La prima parte del ritratto, che di lui Montini fece, era dedicata al ricordo fisico della persona, con quell’aspetto che i primi studenti della Cattolica avevano imparato a conoscere, ad amare e anche a temere, per via della sua notoria severità. L’arcivescovo ne ricordò «la statura tanto alta, e talora potente e prepotente e un po’ terribile», il corpo poderoso e vigoroso nell’umile saio francescano degli anni giovanili, divenuto un fisico forte e maestoso in quelli della maturità, poi curvo e spezzato per via delle infermità che lo avevano colpito. Testimonia i malanni che Gemelli pativa un’altra fotografia famosa dell’epoca, che ritrae padre Agostino il 21 dicembre 1958 insieme al neoeletto cardinale Montini, reduce da Roma, dove aveva ricevuto la porpora cardinalizia. In quest’immagine il frate francescano lo saluta sorridente e sereno, nonostante l’infermità che lo costringe su di una carrozzella. Dal 1940 infatti padre Gemelli aveva riportato una menomazione permanente al femore, a causa di un incidente stradale sulla via Emilia, seguito da un secondo incidente nel 1946 che gli aveva leso la spalla destra.


«Lo abbiamo temuto, sì, ed ammirato, prima di conoscerlo da vicino» ricordò Montini nell’orazione, aggiungendo alle prime notazione di timore quelle caratteristiche di dinamicità, concretezza e operatività che già gli aveva volentieri riconosciuto l’anno prima, celebrandone il cinquantesimo di sacerdozio. In quell’occasione festosa dell’anno precedente la ripetizione dell’aggettivo gagliardo da parte di Montini mirava a esprimere con efficacia anche plastica il dinamismo di padre Gemelli: gagliardo campione, uomo gagliardo e portato a impetuosa vitalità, aveva detto di lui l’arcivescovo.

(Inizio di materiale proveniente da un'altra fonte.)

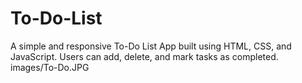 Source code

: # To-Do-List
A simple and responsive To-Do List App built using HTML, CSS, and JavaScript. Users can add, delete, and mark tasks as completed.
images/To-Do.JPG
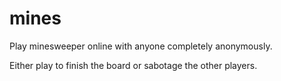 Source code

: # mines
Play minesweeper online with anyone completely anonymously.

Either play to finish the board or sabotage the other players.
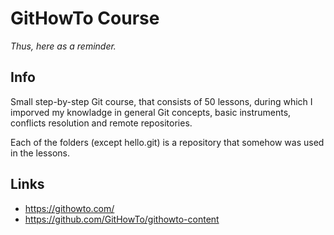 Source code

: # GitHowTo Course
_Thus, here as a reminder._
## Info
Small step-by-step Git course, that consists of 50 lessons, during which I imporved my knowladge in general Git concepts, basic instruments, conflicts resolution and remote repositories.

Each of the folders (except hello.git) is a repository that somehow was used in the lessons.

## Links
* https://githowto.com/
* https://github.com/GitHowTo/githowto-content
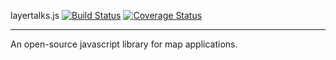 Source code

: layertalks.js [![Build Status](https://travis-ci.org/MapTalks/layertalks.svg?branch=master)](https://travis-ci.org/MapTalks/layertalks) [![Coverage Status](https://coveralls.io/repos/github/MapTalks/layertalks/badge.svg?branch=master)](https://coveralls.io/github/MapTalks/layertalks?branch=master)

------

An open-source javascript library for map applications.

La celebrazione del 1958 aveva raggiunto il suo momento spiritualmente più elevato nella messa celebrata nella basilica di Sant’Ambrogio con omelia di Montini. Il testo del discorso è riportato per esteso in varie pubblicazioni, tra le quali ricordiamo i Discorsi e scritti milanesi (1964-1963), editi dall’Istituto Paolo VI di Brescia nel 1997. In esso si legge una sorta di sintesi elogiativa delle diverse attività concrete e delle realizzazioni istituzionali volute del francescano. Per esempio, l’Opera delle impiegate, quella della Regalità di Cristo, l’Istituto secolare dei Missionari e delle Missionarie della Regalità di Cristo, cui Montini aveva aggiunto la bontà dell’iniziativa di accendere nella cappella dell’Università l’adorazione dell’Eucaristia.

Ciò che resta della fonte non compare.